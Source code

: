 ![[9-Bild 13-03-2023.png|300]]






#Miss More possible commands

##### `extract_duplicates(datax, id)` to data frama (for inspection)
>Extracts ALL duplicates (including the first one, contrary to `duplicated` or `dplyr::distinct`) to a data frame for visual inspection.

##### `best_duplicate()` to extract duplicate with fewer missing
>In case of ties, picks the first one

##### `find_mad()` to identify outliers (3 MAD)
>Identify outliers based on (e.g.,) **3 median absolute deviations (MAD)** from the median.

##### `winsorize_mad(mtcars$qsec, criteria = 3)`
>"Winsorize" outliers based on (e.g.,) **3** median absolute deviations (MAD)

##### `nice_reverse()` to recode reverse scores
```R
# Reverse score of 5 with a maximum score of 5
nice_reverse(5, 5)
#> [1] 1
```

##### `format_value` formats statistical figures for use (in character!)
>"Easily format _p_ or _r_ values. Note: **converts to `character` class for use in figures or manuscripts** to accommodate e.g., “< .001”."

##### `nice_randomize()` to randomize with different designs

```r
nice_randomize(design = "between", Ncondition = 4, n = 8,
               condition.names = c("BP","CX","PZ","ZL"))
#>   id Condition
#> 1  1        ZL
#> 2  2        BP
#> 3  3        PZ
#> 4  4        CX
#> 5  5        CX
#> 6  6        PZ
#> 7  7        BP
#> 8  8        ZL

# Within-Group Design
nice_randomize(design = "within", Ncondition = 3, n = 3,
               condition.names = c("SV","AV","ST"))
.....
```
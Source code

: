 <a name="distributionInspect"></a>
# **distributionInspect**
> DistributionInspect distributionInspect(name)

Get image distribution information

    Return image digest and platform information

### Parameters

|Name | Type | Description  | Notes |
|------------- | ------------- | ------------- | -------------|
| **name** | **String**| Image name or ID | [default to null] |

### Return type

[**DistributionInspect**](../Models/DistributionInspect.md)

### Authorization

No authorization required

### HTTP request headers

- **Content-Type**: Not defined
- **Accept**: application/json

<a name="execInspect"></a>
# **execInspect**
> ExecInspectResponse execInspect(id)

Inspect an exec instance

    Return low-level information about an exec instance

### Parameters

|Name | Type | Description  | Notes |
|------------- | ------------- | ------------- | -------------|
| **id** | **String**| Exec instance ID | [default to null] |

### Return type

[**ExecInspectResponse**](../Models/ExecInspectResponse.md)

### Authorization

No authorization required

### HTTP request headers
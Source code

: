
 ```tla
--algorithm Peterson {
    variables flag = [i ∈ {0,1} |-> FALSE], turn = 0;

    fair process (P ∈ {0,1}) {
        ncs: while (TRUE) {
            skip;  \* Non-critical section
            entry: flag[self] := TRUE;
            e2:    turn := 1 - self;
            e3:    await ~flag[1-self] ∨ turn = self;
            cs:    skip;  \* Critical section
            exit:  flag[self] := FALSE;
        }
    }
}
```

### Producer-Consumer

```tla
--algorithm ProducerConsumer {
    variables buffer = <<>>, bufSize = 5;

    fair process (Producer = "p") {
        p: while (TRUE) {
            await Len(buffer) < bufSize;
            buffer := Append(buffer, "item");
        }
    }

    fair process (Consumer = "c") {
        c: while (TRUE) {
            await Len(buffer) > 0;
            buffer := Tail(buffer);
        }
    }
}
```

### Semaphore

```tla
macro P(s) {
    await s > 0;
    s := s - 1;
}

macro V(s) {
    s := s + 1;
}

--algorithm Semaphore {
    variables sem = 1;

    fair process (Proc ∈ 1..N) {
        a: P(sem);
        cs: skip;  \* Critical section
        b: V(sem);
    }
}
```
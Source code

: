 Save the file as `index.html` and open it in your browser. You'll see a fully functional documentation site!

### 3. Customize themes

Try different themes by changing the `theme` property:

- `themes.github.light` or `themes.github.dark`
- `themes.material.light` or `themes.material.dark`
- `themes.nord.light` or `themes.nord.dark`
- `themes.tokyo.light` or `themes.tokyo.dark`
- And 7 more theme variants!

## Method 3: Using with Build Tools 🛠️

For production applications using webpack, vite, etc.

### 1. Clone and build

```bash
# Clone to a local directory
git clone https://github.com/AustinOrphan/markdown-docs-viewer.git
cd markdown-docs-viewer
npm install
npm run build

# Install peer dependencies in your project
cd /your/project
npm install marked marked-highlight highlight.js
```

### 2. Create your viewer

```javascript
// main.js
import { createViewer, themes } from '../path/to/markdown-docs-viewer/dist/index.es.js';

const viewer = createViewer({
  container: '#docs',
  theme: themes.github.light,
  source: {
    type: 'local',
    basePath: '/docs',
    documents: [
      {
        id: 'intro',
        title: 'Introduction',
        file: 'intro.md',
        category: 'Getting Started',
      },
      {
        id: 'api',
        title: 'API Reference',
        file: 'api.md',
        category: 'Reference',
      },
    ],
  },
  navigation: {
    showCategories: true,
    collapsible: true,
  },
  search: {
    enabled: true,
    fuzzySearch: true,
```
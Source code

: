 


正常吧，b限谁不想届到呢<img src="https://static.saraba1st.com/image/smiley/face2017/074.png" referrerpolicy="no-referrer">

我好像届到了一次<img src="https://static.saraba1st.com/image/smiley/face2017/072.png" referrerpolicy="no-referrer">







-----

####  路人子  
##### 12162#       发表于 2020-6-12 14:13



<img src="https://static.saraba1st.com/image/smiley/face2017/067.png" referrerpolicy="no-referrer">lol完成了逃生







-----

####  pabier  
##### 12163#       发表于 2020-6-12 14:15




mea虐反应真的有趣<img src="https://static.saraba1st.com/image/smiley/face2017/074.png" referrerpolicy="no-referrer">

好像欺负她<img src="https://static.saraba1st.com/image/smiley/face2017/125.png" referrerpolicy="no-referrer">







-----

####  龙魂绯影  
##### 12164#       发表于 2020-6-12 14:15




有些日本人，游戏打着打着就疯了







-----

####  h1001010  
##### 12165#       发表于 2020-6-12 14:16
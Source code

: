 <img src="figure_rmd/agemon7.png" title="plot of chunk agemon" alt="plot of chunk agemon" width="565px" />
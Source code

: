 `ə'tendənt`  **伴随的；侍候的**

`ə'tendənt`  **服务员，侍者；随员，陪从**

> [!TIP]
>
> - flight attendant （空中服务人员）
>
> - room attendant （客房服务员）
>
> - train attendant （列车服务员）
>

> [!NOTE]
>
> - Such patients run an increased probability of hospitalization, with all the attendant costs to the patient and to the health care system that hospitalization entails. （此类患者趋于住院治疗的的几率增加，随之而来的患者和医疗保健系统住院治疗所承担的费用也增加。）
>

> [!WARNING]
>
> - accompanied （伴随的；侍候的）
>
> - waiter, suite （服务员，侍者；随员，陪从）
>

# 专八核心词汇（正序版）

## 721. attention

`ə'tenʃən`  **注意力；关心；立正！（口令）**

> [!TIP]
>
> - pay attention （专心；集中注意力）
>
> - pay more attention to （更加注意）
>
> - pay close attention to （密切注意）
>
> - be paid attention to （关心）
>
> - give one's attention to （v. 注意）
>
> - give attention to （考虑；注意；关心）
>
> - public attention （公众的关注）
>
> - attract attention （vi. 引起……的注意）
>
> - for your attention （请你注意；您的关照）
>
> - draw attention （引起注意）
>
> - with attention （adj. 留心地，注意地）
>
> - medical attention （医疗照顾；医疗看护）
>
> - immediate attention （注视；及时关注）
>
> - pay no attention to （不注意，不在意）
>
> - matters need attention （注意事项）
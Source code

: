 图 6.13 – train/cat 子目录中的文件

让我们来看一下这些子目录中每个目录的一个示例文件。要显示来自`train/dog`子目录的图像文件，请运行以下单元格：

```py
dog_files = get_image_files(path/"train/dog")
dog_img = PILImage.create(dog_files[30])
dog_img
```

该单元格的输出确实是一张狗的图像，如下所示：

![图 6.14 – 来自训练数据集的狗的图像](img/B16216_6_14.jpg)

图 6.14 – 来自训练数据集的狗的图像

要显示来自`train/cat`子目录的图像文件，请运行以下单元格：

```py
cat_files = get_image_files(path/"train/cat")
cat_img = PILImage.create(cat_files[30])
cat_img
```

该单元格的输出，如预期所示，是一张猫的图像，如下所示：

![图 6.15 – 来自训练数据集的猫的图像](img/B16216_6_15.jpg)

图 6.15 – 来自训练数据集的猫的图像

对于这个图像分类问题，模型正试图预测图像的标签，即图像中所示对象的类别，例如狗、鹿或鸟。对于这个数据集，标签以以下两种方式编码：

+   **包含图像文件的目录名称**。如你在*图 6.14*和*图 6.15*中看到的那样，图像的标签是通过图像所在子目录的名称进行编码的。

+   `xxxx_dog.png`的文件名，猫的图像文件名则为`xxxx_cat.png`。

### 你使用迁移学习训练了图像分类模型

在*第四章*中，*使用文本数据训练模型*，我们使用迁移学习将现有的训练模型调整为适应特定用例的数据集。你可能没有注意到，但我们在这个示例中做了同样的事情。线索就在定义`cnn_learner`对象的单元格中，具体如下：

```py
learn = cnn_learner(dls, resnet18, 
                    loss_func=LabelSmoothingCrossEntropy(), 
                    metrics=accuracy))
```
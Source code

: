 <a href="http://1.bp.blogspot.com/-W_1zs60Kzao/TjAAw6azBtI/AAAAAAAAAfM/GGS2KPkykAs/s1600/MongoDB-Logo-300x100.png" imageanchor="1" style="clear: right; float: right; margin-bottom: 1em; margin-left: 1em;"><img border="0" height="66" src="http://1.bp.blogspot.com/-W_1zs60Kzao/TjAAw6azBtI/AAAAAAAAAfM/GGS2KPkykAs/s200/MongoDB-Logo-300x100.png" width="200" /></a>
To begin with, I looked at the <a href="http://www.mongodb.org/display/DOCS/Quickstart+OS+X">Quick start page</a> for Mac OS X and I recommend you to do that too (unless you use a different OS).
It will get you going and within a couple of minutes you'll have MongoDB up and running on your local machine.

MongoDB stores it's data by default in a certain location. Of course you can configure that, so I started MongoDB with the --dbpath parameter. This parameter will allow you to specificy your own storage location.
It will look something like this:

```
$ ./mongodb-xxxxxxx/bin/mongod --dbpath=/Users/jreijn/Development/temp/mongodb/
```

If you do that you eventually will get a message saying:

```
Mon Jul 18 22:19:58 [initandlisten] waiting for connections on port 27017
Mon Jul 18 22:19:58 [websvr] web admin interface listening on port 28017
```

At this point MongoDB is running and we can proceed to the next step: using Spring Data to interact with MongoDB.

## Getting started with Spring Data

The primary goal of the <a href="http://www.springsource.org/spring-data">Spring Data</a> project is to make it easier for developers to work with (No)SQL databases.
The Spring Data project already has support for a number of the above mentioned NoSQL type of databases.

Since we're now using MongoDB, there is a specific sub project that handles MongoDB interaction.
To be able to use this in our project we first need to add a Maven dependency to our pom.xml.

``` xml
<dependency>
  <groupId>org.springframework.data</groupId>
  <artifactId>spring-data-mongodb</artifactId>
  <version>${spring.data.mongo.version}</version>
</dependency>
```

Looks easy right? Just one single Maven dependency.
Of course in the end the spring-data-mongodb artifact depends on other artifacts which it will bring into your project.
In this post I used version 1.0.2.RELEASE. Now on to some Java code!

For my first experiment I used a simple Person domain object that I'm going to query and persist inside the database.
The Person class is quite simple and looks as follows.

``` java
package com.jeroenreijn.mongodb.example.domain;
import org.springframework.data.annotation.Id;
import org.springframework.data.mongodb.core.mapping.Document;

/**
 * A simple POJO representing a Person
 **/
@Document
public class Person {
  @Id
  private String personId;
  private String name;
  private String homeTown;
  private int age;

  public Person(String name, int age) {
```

=-=-=

» Exercise goal: Where does the string "category" appear in the records above? Show every line that holds it.

» Output of the task:
        category: 'Getting Started',
        category: 'Reference',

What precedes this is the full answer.